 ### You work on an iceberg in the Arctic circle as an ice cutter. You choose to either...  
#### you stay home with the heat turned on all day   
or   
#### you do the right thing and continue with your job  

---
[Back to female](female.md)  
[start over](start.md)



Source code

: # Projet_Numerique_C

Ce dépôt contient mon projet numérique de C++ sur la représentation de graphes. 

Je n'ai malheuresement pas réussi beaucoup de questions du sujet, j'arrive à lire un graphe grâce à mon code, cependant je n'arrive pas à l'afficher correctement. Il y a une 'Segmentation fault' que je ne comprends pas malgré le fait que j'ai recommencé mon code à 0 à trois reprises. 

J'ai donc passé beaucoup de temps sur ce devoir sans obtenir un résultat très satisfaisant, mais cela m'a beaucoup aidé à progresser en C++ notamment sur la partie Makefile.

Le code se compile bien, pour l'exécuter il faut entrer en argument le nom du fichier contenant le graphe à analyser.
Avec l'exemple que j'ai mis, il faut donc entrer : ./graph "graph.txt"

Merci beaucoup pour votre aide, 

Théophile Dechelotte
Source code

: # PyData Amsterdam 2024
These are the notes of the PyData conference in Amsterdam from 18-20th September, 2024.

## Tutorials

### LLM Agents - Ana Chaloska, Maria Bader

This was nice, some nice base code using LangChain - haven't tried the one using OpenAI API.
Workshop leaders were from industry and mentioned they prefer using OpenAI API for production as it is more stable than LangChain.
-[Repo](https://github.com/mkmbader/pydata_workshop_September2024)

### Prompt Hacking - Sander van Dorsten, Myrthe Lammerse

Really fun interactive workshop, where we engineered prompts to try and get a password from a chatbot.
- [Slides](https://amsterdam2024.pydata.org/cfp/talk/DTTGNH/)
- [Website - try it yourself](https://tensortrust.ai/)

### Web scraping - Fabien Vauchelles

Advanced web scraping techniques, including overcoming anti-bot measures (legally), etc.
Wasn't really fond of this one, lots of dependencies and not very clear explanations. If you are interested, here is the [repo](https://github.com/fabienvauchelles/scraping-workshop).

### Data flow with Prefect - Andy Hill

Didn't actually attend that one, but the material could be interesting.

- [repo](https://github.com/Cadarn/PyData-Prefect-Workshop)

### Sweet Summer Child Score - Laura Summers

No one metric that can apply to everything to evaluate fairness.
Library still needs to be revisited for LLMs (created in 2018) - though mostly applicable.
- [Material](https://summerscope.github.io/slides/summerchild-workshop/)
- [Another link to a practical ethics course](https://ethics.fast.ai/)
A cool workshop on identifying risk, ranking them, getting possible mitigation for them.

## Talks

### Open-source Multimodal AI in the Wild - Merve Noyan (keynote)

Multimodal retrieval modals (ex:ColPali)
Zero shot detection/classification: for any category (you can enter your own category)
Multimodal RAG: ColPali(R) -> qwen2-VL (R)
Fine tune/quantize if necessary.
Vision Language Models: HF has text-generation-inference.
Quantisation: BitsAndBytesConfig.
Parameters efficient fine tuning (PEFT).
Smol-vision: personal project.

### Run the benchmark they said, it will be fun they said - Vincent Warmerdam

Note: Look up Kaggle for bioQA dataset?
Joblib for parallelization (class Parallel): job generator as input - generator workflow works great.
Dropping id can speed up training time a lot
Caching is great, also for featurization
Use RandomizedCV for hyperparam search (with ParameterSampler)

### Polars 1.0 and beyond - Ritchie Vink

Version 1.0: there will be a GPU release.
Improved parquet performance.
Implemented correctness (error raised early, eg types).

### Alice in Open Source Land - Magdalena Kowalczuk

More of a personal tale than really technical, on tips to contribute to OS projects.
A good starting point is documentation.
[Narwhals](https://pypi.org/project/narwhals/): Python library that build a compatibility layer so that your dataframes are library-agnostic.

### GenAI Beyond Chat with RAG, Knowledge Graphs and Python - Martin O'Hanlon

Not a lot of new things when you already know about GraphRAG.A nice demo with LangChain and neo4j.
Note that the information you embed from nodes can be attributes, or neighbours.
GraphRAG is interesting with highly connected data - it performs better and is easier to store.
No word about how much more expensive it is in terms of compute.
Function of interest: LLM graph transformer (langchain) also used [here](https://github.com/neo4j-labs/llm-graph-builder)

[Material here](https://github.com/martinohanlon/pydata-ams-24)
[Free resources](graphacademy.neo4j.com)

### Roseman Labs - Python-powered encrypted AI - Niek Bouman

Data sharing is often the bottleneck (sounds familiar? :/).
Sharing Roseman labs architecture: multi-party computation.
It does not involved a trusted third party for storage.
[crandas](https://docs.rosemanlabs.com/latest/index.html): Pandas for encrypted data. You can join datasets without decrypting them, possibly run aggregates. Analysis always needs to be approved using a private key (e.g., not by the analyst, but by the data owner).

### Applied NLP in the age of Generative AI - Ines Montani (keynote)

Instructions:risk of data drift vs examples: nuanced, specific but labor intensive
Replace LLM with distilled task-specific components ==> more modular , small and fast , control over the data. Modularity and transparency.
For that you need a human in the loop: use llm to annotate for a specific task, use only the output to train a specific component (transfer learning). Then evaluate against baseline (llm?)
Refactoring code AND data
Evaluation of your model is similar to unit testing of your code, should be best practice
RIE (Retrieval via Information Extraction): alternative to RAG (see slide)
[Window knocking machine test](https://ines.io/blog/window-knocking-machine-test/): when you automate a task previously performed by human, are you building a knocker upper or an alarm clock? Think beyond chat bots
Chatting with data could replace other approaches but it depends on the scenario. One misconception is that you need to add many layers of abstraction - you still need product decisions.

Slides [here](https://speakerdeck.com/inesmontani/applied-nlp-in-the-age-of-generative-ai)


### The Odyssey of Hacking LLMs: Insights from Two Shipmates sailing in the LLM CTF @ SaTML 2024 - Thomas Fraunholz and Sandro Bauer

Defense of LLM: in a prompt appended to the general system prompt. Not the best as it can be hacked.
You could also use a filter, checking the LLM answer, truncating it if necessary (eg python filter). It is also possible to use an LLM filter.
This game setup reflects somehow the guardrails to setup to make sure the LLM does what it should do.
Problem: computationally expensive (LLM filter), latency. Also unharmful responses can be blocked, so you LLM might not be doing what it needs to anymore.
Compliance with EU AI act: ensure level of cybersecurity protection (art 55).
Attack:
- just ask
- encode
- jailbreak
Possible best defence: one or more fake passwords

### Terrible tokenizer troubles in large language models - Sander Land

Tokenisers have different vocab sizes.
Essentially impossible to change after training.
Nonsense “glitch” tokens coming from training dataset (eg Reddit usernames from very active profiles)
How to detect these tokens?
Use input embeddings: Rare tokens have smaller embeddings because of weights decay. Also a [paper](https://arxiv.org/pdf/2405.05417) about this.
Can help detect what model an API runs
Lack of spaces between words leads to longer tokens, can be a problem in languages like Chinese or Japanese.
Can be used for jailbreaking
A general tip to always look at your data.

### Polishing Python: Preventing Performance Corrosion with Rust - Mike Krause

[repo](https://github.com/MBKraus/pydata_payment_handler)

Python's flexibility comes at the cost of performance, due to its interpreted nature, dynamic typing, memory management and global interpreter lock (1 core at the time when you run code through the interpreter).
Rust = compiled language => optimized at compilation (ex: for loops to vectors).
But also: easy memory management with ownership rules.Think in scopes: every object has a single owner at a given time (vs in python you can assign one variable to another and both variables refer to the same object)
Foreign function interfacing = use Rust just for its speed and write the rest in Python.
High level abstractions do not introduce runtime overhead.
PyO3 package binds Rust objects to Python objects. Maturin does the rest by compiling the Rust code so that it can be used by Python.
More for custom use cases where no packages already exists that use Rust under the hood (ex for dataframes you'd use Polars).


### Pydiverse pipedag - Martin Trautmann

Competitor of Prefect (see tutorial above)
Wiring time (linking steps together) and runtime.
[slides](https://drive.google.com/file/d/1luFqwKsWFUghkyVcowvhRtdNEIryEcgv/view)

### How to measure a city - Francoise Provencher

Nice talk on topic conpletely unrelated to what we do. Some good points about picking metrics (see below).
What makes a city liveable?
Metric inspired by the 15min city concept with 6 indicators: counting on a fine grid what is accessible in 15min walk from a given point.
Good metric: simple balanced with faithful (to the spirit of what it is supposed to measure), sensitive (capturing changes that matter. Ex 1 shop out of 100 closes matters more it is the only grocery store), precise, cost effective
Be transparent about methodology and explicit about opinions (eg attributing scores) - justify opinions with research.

** THE PROBLEM **
Taking the entries above, write out exactly the lines starting with the line containing "A cool workshop" and going on through the line containing "Implemented correctness (error", both included, and nothing else.

** EXPECTED ANSWER **
A cool workshop on identifying risk, ranking them, getting possible mitigation for them.

## Talks

### Open-source Multimodal AI in the Wild - Merve Noyan (keynote)

Multimodal retrieval modals (ex:ColPali)
Zero shot detection/classification: for any category (you can enter your own category)
Multimodal RAG: ColPali(R) -> qwen2-VL (R)
Fine tune/quantize if necessary.
Vision Language Models: HF has text-generation-inference.
Quantisation: BitsAndBytesConfig.
Parameters efficient fine tuning (PEFT).
Smol-vision: personal project.

### Run the benchmark they said, it will be fun they said - Vincent Warmerdam

Note: Look up Kaggle for bioQA dataset?
Joblib for parallelization (class Parallel): job generator as input - generator workflow works great.
Dropping id can speed up training time a lot
Caching is great, also for featurization
Use RandomizedCV for hyperparam search (with ParameterSampler)

### Polars 1.0 and beyond - Ritchie Vink

Version 1.0: there will be a GPU release.
Improved parquet performance.
Implemented correctness (error raised early, eg types).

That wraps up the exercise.